◆ Problem
The answer must be an exact transcription of every record.

-- -- --

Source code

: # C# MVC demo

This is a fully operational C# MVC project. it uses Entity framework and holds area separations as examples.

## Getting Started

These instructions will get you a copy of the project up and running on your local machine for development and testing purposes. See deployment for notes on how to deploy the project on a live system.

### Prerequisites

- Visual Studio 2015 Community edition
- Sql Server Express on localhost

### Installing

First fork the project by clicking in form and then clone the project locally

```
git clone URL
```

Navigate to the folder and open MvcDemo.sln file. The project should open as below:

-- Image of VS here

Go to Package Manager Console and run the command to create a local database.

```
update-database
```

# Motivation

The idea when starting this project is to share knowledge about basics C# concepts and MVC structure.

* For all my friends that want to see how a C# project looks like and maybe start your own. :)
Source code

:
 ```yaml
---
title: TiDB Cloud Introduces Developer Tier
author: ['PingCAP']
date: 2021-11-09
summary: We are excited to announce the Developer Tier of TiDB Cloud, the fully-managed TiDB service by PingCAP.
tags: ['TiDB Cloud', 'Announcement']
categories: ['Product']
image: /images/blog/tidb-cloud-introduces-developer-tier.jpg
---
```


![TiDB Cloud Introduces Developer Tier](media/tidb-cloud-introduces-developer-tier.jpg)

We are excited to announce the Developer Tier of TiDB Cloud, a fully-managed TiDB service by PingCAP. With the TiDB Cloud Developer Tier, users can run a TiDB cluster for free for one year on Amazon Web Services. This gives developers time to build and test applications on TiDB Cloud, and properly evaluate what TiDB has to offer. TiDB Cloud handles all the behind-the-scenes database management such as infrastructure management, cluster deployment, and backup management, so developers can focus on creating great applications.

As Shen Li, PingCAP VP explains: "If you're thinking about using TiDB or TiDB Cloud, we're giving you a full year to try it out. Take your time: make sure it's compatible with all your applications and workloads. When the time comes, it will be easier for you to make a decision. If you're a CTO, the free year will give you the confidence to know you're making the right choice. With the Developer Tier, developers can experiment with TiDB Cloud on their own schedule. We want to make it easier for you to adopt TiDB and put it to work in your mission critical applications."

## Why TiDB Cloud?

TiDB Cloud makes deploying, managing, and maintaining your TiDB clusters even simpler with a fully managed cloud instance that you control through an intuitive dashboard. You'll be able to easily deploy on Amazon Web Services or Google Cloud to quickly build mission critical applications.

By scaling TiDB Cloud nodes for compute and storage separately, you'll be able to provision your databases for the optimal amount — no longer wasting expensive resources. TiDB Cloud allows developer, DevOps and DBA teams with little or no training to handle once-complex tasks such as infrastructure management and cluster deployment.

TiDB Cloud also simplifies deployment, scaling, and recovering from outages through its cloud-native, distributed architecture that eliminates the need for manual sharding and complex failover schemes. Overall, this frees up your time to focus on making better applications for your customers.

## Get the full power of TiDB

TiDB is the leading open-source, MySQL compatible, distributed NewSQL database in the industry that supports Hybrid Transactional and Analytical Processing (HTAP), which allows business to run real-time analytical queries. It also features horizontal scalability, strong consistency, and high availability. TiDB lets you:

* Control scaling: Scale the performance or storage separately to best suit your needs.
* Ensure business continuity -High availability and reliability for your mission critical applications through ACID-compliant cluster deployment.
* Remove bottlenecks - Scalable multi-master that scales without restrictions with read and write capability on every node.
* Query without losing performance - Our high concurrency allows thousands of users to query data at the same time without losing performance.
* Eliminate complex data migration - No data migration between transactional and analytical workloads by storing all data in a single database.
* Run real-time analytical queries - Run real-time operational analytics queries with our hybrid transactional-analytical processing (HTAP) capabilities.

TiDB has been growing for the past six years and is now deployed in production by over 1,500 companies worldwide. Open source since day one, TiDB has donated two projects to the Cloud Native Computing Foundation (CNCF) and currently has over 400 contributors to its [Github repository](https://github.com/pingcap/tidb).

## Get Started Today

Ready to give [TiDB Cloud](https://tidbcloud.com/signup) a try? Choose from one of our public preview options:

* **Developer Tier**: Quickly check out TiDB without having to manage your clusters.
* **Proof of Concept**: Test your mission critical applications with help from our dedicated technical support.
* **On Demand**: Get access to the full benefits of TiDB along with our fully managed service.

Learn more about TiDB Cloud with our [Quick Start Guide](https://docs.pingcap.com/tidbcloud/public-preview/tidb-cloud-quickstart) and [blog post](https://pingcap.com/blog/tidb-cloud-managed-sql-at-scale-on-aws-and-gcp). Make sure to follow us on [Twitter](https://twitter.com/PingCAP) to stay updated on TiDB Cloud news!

-- -- --

◆ Reply to the exercise
Source code

: # C# MVC demo

This is a fully operational C# MVC project. it uses Entity framework and holds area separations as examples.

## Getting Started

These instructions will get you a copy of the project up and running on your local machine for development and testing purposes. See deployment for notes on how to deploy the project on a live system.

### Prerequisites

- Visual Studio 2015 Community edition
- Sql Server Express on localhost

### Installing

First fork the project by clicking in form and then clone the project locally

```
git clone URL
```

Navigate to the folder and open MvcDemo.sln file. The project should open as below:

-- Image of VS here

Go to Package Manager Console and run the command to create a local database.

```
update-database
```

# Motivation

The idea when starting this project is to share knowledge about basics C# concepts and MVC structure.

* For all my friends that want to see how a C# project looks like and maybe start your own. :)
Source code

:
 ```yaml
---
title: TiDB Cloud Introduces Developer Tier
author: ['PingCAP']
date: 2021-11-09
summary: We are excited to announce the Developer Tier of TiDB Cloud, the fully-managed TiDB service by PingCAP.
tags: ['TiDB Cloud', 'Announcement']
categories: ['Product']
image: /images/blog/tidb-cloud-introduces-developer-tier.jpg
---
```


![TiDB Cloud Introduces Developer Tier](media/tidb-cloud-introduces-developer-tier.jpg)

We are excited to announce the Developer Tier of TiDB Cloud, a fully-managed TiDB service by PingCAP. With the TiDB Cloud Developer Tier, users can run a TiDB cluster for free for one year on Amazon Web Services. This gives developers time to build and test applications on TiDB Cloud, and properly evaluate what TiDB has to offer. TiDB Cloud handles all the behind-the-scenes database management such as infrastructure management, cluster deployment, and backup management, so developers can focus on creating great applications.

As Shen Li, PingCAP VP explains: "If you're thinking about using TiDB or TiDB Cloud, we're giving you a full year to try it out. Take your time: make sure it's compatible with all your applications and workloads. When the time comes, it will be easier for you to make a decision. If you're a CTO, the free year will give you the confidence to know you're making the right choice. With the Developer Tier, developers can experiment with TiDB Cloud on their own schedule. We want to make it easier for you to adopt TiDB and put it to work in your mission critical applications."

## Why TiDB Cloud?

TiDB Cloud makes deploying, managing, and maintaining your TiDB clusters even simpler with a fully managed cloud instance that you control through an intuitive dashboard. You'll be able to easily deploy on Amazon Web Services or Google Cloud to quickly build mission critical applications.

By scaling TiDB Cloud nodes for compute and storage separately, you'll be able to provision your databases for the optimal amount — no longer wasting expensive resources. TiDB Cloud allows developer, DevOps and DBA teams with little or no training to handle once-complex tasks such as infrastructure management and cluster deployment.

TiDB Cloud also simplifies deployment, scaling, and recovering from outages through its cloud-native, distributed architecture that eliminates the need for manual sharding and complex failover schemes. Overall, this frees up your time to focus on making better applications for your customers.

## Get the full power of TiDB

TiDB is the leading open-source, MySQL compatible, distributed NewSQL database in the industry that supports Hybrid Transactional and Analytical Processing (HTAP), which allows business to run real-time analytical queries. It also features horizontal scalability, strong consistency, and high availability. TiDB lets you:

* Control scaling: Scale the performance or storage separately to best suit your needs.
* Ensure business continuity -High availability and reliability for your mission critical applications through ACID-compliant cluster deployment.
* Remove bottlenecks - Scalable multi-master that scales without restrictions with read and write capability on every node.
* Query without losing performance - Our high concurrency allows thousands of users to query data at the same time without losing performance.
* Eliminate complex data migration - No data migration between transactional and analytical workloads by storing all data in a single database.
* Run real-time analytical queries - Run real-time operational analytics queries with our hybrid transactional-analytical processing (HTAP) capabilities.

TiDB has been growing for the past six years and is now deployed in production by over 1,500 companies worldwide. Open source since day one, TiDB has donated two projects to the Cloud Native Computing Foundation (CNCF) and currently has over 400 contributors to its [Github repository](https://github.com/pingcap/tidb).

## Get Started Today

Ready to give [TiDB Cloud](https://tidbcloud.com/signup) a try? Choose from one of our public preview options:

* **Developer Tier**: Quickly check out TiDB without having to manage your clusters.
* **Proof of Concept**: Test your mission critical applications with help from our dedicated technical support.
* **On Demand**: Get access to the full benefits of TiDB along with our fully managed service.

Learn more about TiDB Cloud with our [Quick Start Guide](https://docs.pingcap.com/tidbcloud/public-preview/tidb-cloud-quickstart) and [blog post](https://pingcap.com/blog/tidb-cloud-managed-sql-at-scale-on-aws-and-gcp). Make sure to follow us on [Twitter](https://twitter.com/PingCAP) to stay updated on TiDB Cloud news!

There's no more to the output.